MATERIALS PROVIDED Start Marker

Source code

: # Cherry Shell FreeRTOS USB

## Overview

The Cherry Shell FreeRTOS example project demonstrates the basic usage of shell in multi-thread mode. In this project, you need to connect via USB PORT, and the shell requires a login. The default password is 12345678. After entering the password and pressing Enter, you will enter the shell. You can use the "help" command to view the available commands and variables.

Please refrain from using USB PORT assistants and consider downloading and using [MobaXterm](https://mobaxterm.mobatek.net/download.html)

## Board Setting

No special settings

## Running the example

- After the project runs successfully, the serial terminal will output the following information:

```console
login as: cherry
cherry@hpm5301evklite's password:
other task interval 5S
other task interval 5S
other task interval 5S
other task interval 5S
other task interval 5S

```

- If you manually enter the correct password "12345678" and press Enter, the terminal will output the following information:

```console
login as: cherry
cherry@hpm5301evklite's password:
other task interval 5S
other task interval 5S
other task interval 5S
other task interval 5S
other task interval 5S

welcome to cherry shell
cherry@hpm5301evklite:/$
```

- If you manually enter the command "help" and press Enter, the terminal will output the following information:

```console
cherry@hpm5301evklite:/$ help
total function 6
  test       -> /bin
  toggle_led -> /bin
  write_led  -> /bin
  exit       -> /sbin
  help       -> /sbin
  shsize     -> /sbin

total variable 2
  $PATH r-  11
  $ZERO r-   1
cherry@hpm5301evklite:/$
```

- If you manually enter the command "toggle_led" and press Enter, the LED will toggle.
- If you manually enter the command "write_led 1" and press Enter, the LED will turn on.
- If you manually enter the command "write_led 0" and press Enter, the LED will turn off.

MATERIALS PROVIDED End Marker
MATERIALS PROVIDED Start Marker

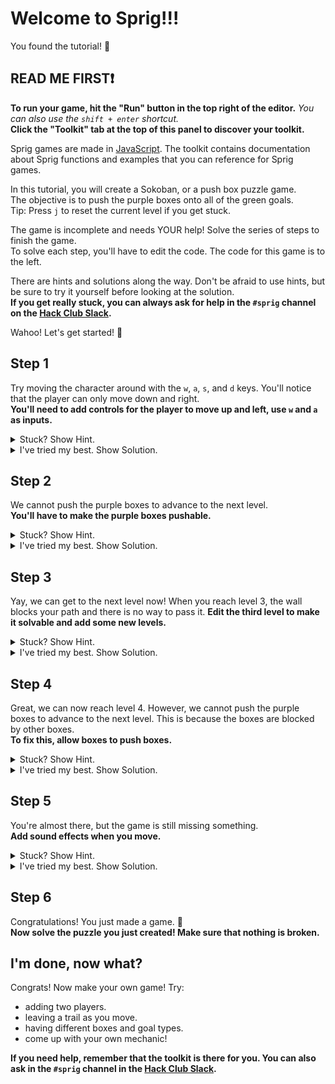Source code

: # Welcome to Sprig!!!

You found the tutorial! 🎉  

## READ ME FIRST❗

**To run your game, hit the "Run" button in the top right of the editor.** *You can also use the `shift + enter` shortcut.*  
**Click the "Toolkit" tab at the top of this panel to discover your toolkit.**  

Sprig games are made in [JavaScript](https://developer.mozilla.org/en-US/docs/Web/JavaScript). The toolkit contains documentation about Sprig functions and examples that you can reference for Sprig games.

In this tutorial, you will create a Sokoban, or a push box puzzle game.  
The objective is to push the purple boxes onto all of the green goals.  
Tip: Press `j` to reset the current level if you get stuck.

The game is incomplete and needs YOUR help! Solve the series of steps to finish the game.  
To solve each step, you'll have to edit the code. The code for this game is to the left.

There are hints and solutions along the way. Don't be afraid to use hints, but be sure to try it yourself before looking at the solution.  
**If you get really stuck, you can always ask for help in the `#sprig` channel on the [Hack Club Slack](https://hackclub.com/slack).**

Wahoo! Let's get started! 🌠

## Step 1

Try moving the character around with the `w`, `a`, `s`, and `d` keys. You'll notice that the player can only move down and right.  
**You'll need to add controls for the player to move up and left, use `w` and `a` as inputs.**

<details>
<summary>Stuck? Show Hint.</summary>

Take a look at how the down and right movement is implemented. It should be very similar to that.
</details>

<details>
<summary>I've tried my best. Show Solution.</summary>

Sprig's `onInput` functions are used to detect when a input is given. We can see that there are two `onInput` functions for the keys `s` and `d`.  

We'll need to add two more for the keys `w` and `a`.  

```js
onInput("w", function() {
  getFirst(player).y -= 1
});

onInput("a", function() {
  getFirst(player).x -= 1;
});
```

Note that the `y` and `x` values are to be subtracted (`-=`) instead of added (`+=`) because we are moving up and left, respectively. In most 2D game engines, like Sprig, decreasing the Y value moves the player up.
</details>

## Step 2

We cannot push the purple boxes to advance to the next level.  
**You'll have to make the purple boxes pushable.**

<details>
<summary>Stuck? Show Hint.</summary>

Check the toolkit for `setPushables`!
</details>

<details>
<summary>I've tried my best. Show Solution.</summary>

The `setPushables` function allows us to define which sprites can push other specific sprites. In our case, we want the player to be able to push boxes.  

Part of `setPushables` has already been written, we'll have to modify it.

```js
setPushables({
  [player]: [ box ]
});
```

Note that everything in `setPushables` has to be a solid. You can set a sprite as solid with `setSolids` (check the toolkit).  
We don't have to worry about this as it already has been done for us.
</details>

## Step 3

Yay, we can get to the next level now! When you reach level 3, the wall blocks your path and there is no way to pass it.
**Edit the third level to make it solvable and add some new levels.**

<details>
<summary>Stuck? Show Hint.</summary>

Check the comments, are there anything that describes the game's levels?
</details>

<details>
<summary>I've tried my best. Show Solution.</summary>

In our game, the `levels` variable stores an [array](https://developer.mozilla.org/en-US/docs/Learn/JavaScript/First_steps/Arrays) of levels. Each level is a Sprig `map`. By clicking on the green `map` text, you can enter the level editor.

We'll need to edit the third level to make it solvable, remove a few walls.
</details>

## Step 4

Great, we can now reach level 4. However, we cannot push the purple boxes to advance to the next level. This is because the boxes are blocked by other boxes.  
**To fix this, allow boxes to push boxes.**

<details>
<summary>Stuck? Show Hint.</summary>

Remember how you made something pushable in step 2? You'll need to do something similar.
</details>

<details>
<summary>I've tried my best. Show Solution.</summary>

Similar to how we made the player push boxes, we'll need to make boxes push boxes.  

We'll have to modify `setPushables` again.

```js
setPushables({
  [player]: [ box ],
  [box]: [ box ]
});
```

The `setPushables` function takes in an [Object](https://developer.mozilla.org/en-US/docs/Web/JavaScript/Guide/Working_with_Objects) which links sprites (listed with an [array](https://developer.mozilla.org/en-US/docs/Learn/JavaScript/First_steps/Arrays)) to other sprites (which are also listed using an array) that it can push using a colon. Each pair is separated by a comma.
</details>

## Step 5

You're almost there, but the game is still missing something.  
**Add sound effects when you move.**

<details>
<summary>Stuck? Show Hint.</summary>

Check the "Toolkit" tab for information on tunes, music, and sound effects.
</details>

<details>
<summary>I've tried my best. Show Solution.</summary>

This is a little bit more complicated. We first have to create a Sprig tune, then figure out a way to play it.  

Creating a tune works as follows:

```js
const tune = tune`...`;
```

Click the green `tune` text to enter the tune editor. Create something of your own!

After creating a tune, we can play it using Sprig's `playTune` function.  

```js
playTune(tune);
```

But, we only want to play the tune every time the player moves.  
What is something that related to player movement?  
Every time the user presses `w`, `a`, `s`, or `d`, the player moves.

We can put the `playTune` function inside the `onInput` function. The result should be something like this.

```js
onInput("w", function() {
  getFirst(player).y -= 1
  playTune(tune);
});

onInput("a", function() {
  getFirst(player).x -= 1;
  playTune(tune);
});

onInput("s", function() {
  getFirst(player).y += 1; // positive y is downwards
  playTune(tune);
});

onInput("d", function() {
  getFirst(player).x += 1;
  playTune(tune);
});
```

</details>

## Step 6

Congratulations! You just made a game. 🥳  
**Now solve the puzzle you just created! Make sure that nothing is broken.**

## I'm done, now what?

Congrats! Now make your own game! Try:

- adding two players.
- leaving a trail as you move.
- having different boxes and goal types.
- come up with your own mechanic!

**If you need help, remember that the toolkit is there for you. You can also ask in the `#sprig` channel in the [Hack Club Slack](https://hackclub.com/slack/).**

MATERIALS PROVIDED End Marker

**TASK GOAL:** Work out how many lines of the records contain the word "text". Give that number and nothing more.

**ANSWER TO THE PROBLEM:** 2